BEGIN RECORDS PROVIDED

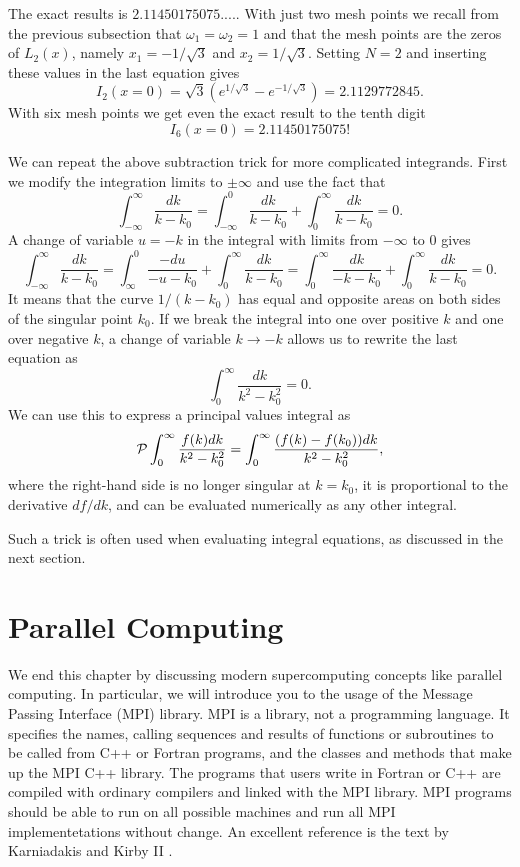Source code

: The exact results is $2.11450175075....$. With just two mesh points we recall
from the previous subsection that $\omega_1=\omega_2=1$ and that the mesh points are the zeros of $L_2(x)$, namely $x_1=-1/\sqrt{3}$ and 
$x_2=1/\sqrt{3}$. Setting $N=2$ and inserting these values in the last
equation gives
\[
   I_2(x=0)=\sqrt{3}\left(e^{1/\sqrt{3}}-e^{-1/\sqrt{3}}\right)=2.1129772845.
\]
With six mesh points we get even the exact result to the tenth digit
\[
   I_6(x=0)=2.11450175075!
\]

We can repeat the above subtraction trick  for more complicated
integrands.
First we modify the integration limits to $\pm \infty$ and use the fact
that 
\[
  \int_{-\infty}^{\infty} \frac{dk}{k-k_0}=
  \int_{-\infty}^{0} \frac{dk}{k-k_0}+
  \int_{0}^{\infty} \frac{dk}{k-k_0} =0.
\]
A change of variable $u=-k$ in the integral with limits from $-\infty$ to $0$ gives
\[
  \int_{-\infty}^{\infty} \frac{dk}{k-k_0}=
  \int_{\infty}^{0} \frac{-du}{-u-k_0}+
  \int_{0}^{\infty} \frac{dk}{k-k_0}=  \int_{0}^{\infty} \frac{dk}{-k-k_0}+
  \int_{0}^{\infty} \frac{dk}{k-k_0}=0.
\]
It means that the curve $1/(k-k_0)$ has equal and opposite
areas on both sides of the singular point $k_0$. If we break
the integral into one over positive $k$ and one over 
negative $k$, a change of variable $k\rightarrow -k$ 
allows us to rewrite the last equation as
\[
  \int_{0}^{\infty} \frac{dk}{k^2-k_0^2} =0.
\]
We can use this to express a principal values integral
as
\begin{equation}
  {\cal P}\int_{0}^{\infty} \frac{f(k)dk}{k^2-k_0^2} =
  \int_{0}^{\infty} \frac{(f(k)-f(k_0))dk}{k^2-k_0^2},
   \label{eq:trick_pintegral}
\end{equation}
where the right-hand side is no longer singular at 
$k=k_0$, it is proportional to the derivative $df/dk$,
and can be evaluated numerically as any other integral.

Such a trick is often used when evaluating integral  equations, as discussed in the next section.



\section{Parallel Computing}

We end this chapter by discussing modern supercomputing concepts like parallel computing.
In particular, we will introduce you to the usage of the Message Passing Interface (MPI) library.
MPI is a library, not a programming language. It specifies the names, calling sequences and results of functions
or subroutines to be called from C++ or Fortran programs, and the classes and methods that make up the MPI C++
library. The programs that users write in Fortran or C++ are compiled with ordinary compilers and linked
with the MPI library. MPI programs should be able to run
on all possible machines and run all MPI implementetations without change.
An excellent reference is the text by Karniadakis and Kirby II \cite{cmpi}.


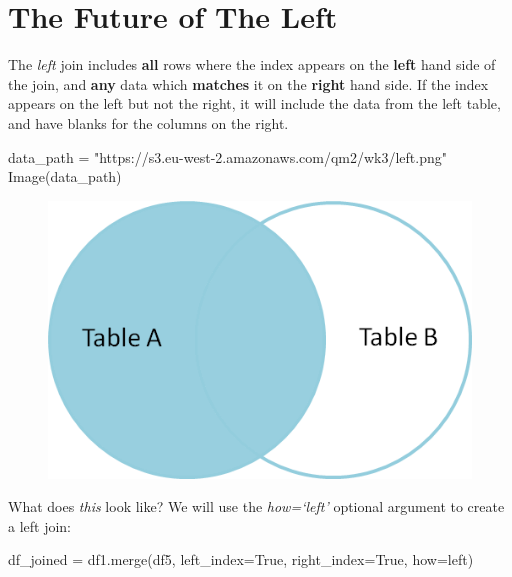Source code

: \documentclass[
  letterpaper,
  DIV=11,
  numbers=noendperiod]{scrreprt}
\newenvironment{Shaded}{\begin{snugshade}}{\end{snugshade}}
\newcommand{\NormalTok}[1]{\textcolor[rgb]{0.00,0.23,0.31}{#1}}
\newcommand{\OperatorTok}[1]{\textcolor[rgb]{0.37,0.37,0.37}{#1}}
\newcommand{\StringTok}[1]{\textcolor[rgb]{0.13,0.47,0.30}{#1}}
\newcommand{\VariableTok}[1]{\textcolor[rgb]{0.07,0.07,0.07}{#1}}
\begin{document}
\hypertarget{the-future-of-the-left}{%
\section{The Future of The Left}\label{the-future-of-the-left}}

The \emph{left} join includes \textbf{all} rows where the index appears
on the \textbf{left} hand side of the join, and \textbf{any} data which
\textbf{matches} it on the \textbf{right} hand side. If the index
appears on the left but not the right, it will include the data from the
left table, and have blanks for the columns on the right.

\begin{Shaded}
\begin{Highlighting}[]
\NormalTok{data\_path }\OperatorTok{=} \StringTok{"https://s3.eu{-}west{-}2.amazonaws.com/qm2/wk3/left.png"}
\NormalTok{Image(data\_path)}
\end{Highlighting}
\end{Shaded}

\begin{figure}[H]

{\centering \includegraphics{notebooks/W06. Merging and Joining_files/figure-pdf/cell-38-output-1.png}

}

\end{figure}

What does \emph{this} look like? We will use the \emph{how=`left'}
optional argument to create a left join:

\begin{Shaded}
\begin{Highlighting}[]
\NormalTok{df\_joined }\OperatorTok{=}\NormalTok{ df1.merge(df5, left\_index}\OperatorTok{=}\VariableTok{True}\NormalTok{, right\_index}\OperatorTok{=}\VariableTok{True}\NormalTok{, how}\OperatorTok{=}\StringTok{\textquotesingle{}left\textquotesingle{}}\NormalTok{)}
\end{Highlighting}
\end{Shaded}
\end{document}
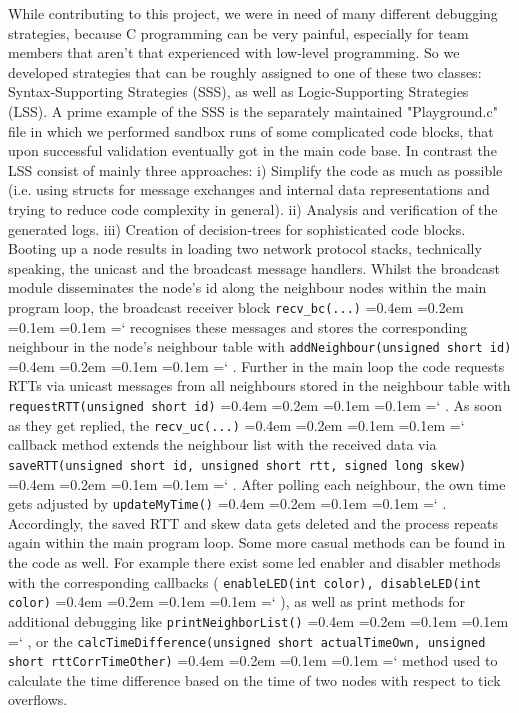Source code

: \documentclass{llncs}
\newcommand{\code}[1]{%
	\texttt{#1}%
	\fontdimen2\font=0.4em
	\fontdimen3\font=0.2em
	\fontdimen4\font=0.1em
	\fontdimen7\font=0.1em
	\hyphenchar\font=`\-
}
\begin{document}
\noindent While contributing to this project, we were in need of many different debugging strategies, because C programming can be very painful, especially for team members that aren't that experienced with low-level programming.
So we developed strategies that can be roughly assigned to one of these two classes: Syntax-Supporting Strategies (SSS), as well as Logic-Supporting Strategies (LSS). 
A prime example of the SSS is the separately maintained "Playground.c" file in which we performed sandbox runs of some complicated code blocks, that upon successful validation eventually got in the main code base.
In contrast the LSS consist of mainly three approaches: i) Simplify the code as much as possible (i.e. using structs for message exchanges and internal data representations and trying to reduce code complexity in general). ii) Analysis and verification of the generated logs. iii) Creation of decision-trees for sophisticated code blocks.\\
Booting up a node results in loading two network protocol stacks, technically speaking, the unicast and the broadcast message handlers. Whilst the broadcast module disseminates the node's id along the neighbour nodes within the main program loop, the broadcast receiver block \code{recv\_bc(...)} recognises these messages and stores the corresponding neighbour in the node's neighbour table with \code{addNeighbour(unsigned short id)}. Further in the main loop the code requests RTTs via unicast messages from all neighbours stored in the neighbour table with \code{requestRTT(unsigned short id)}. As soon as they get replied, the \code{recv\_uc(...)} callback method extends the neighbour list with the received data via \code{saveRTT(unsigned short id, unsigned short rtt, signed long skew)}.
After polling each neighbour, the own time gets adjusted by \code{updateMyTime()}. Accordingly, the saved RTT and skew data gets deleted and the process repeats again within the main program loop.
Some more casual methods can be found in the code as well. For example there exist some led enabler and disabler methods with the corresponding callbacks (\code{enableLED(int color), disableLED(int color)}), as well as print methods for additional debugging like \code{print\-Neighbor\-List()}, or the \code{calcTimeDifference(unsigned short actualTimeOwn, un\-sign\-ed short rttCorrTimeOther)} method used to calculate the time difference based on the time of two nodes with respect to tick overflows.
\end{document}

END RECORDS PROVIDED

* _TASK REQUIREMENTS_
Up to and including the line that contains "We can repeat", print the records above exactly from their first line, without any pictures.

* _SOLUTION_
Source code

: The exact results is $2.11450175075....$. With just two mesh points we recall
from the previous subsection that $\omega_1=\omega_2=1$ and that the mesh points are the zeros of $L_2(x)$, namely $x_1=-1/\sqrt{3}$ and 
$x_2=1/\sqrt{3}$. Setting $N=2$ and inserting these values in the last
equation gives
\[
   I_2(x=0)=\sqrt{3}\left(e^{1/\sqrt{3}}-e^{-1/\sqrt{3}}\right)=2.1129772845.
\]
With six mesh points we get even the exact result to the tenth digit
\[
   I_6(x=0)=2.11450175075!
\]

We can repeat the above subtraction trick  for more complicated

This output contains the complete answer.